Luxury goods and virtuous circles aside, customer infallibility has not necessarily been the optimal guiding principle for Japan, and is arguably even less so now that demographics are squeezing the ability to deliver the same levels of service as before. Excessive deference to customers came, during the country’s long battle with deflation, to border on outright fear that the slightest mis-step risked losing them forever.

So much deference was paid to the customer that companies were reluctant to raise prices even as they themselves bore the cost of maintaining high standards of service. Japan, during its deflationary phase, became one of the great pioneers of product shrinkflation: a phenomenon that, from some angles, made deference to customers look a lot like contempt for their powers of observation.
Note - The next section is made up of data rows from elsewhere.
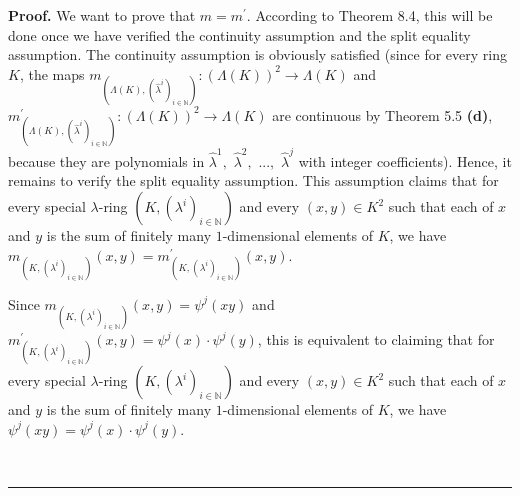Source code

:\documentclass[numbers=enddot,12pt,final,onecolumn,notitlepage]{scrartcl}%
\newenvironment{proof}[1][Proof]{\noindent\textbf{#1.} }{\ \rule{0.5em}{0.5em}}
\begin{document}
\begin{proof}
We want to prove that $m=m^{\prime}$. According to Theorem 8.4, this will be
done once we have verified the continuity assumption and the split equality
assumption. The continuity assumption is obviously satisfied (since for every
ring $K$, the maps $m_{\left(  \Lambda\left(  K\right)  ,\left(
\widehat{\lambda}^{i}\right)  _{i\in\mathbb{N}}\right)  }:\left(
\Lambda\left(  K\right)  \right)  ^{2}\rightarrow\Lambda\left(  K\right)  $
and $m_{\left(  \Lambda\left(  K\right)  ,\left(  \widehat{\lambda}%
^{i}\right)  _{i\in\mathbb{N}}\right)  }^{\prime}:\left(  \Lambda\left(
K\right)  \right)  ^{2}\rightarrow\Lambda\left(  K\right)  $ are continuous by
Theorem 5.5 \textbf{(d)}, because they are polynomials in $\widehat{\lambda
}^{1},$ $\widehat{\lambda}^{2},$ $...,$ $\widehat{\lambda}^{j}$ with integer
coefficients). Hence, it remains to verify the split equality assumption. This
assumption claims that for every special $\lambda$-ring $\left(  K,\left(
\lambda^{i}\right)  _{i\in\mathbb{N}}\right)  $ and every $\left(  x,y\right)
\in K^{2}$ such that each of $x$ and $y$ is the sum of finitely many
$1$-dimensional elements of $K$, we have $m_{\left(  K,\left(  \lambda
^{i}\right)  _{i\in\mathbb{N}}\right)  }\left(  x,y\right)  =m_{\left(
K,\left(  \lambda^{i}\right)  _{i\in\mathbb{N}}\right)  }^{\prime}\left(
x,y\right)  $.

Since $m_{\left(  K,\left(  \lambda^{i}\right)  _{i\in\mathbb{N}}\right)
}\left(  x,y\right)  =\psi^{j}\left(  xy\right)  $ and $m_{\left(  K,\left(
\lambda^{i}\right)  _{i\in\mathbb{N}}\right)  }^{\prime}\left(  x,y\right)
=\psi^{j}\left(  x\right)  \cdot\psi^{j}\left(  y\right)  $, this is
equivalent to claiming that for every special $\lambda$-ring $\left(
K,\left(  \lambda^{i}\right)  _{i\in\mathbb{N}}\right)  $ and every $\left(
x,y\right)  \in K^{2}$ such that each of $x$ and $y$ is the sum of finitely
many $1$-dimensional elements of $K$, we have $\psi^{j}\left(  xy\right)
=\psi^{j}\left(  x\right)  \cdot\psi^{j}\left(  y\right)  $.


\end{proof}
\end{document}
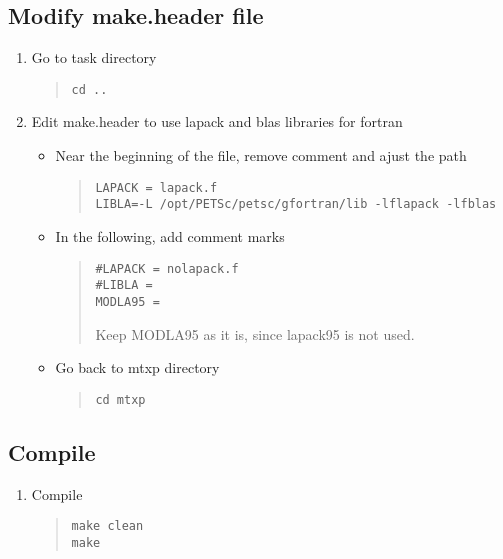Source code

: \documentclass[11pt]{article}
\begin{document}
\subsection{Modify make.header file}
\begin{enumerate}
\item
Go to task directory
\begin{quote}
\begin{verbatim}
cd ..
\end{verbatim}
\end{quote}
\item
Edit make.header to use lapack and blas libraries for fortran
\begin{itemize}
\item
Near the beginning of the file, remove comment and ajust the path
\begin{quote}
\begin{verbatim}
LAPACK = lapack.f
LIBLA=-L /opt/PETSc/petsc/gfortran/lib -lflapack -lfblas
\end{verbatim}
\end{quote}
\item
In the following, add comment marks
\begin{quote}
\begin{verbatim}
#LAPACK = nolapack.f
#LIBLA =
MODLA95 =
\end{verbatim}
Keep MODLA95 as it is, since lapack95 is not used.
\end{quote}
\item
Go back to mtxp directory
\begin{quote}
\begin{verbatim}
cd mtxp
\end{verbatim}
\end{quote}
\end{itemize}
\end{enumerate}

\subsection{Compile}
\begin{enumerate}
\item
Compile
\begin{quote}
\begin{verbatim}
make clean
make
\end{verbatim}
\end{quote}
\end{enumerate}
\end{document}

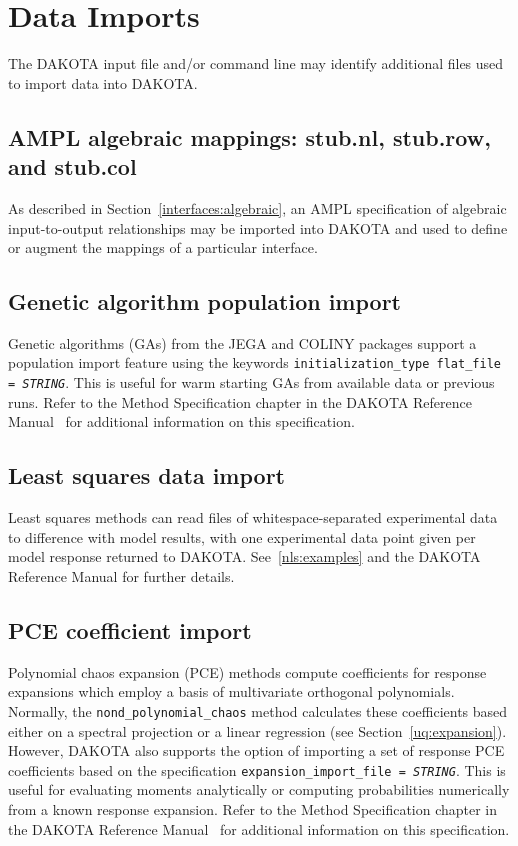 \section{Data Imports}\label{input:import}

The DAKOTA input file and/or command line may identify additional
files used to import data into DAKOTA.

\subsection{AMPL algebraic mappings: stub.nl, stub.row, and stub.col}

As described in Section~\ref{interfaces:algebraic}, an AMPL
specification of algebraic input-to-output relationships may be
imported into DAKOTA and used to define or augment the mappings of a
particular interface.

\subsection{Genetic algorithm population import}

Genetic algorithms (GAs) from the JEGA and COLINY packages support a 
population import feature using the keywords 
\texttt{initialization\_type flat\_file = \emph{STRING}}.  This is 
useful for warm starting GAs from available data or previous runs.
Refer to the Method Specification chapter in the DAKOTA Reference
Manual~\cite{RefMan} for additional information on this specification.

\subsection{Least squares data import}

Least squares methods can read files of whitespace-separated
experimental data to difference with model results, with one
experimental data point given per model response returned to DAKOTA.
See~\ref{nls:examples} and the DAKOTA Reference Manual for further
details.

\subsection{PCE coefficient import}

Polynomial chaos expansion (PCE) methods compute coefficients for
response expansions which employ a basis of multivariate orthogonal
polynomials.  Normally, the \texttt{nond\_polynomial\_chaos} method
calculates these coefficients based either on a spectral projection or
a linear regression (see Section~\ref{uq:expansion}).  However,
DAKOTA also supports the option of importing a set of response PCE
coefficients based on the specification
\texttt{expansion\_import\_file = \emph{STRING}}.  This is useful for
evaluating moments analytically or computing probabilities numerically
from a known response expansion.  Refer to the Method Specification
chapter in the DAKOTA Reference Manual~\cite{RefMan} for additional
information on this specification.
Perhaps the biggest dent left by Japan’s superior standards of service, though, has been the chronic misallocation of resources. The fabulous but labour-intensive service that nobody here wants to see evaporating has come at a steadily rising cost to other industries in terms of hogging precious workers. That has become more evident as the working-age population begins to shrink and other parts of the economy make more urgent or attractive demands. As with any large-scale reordering, the process will be painful.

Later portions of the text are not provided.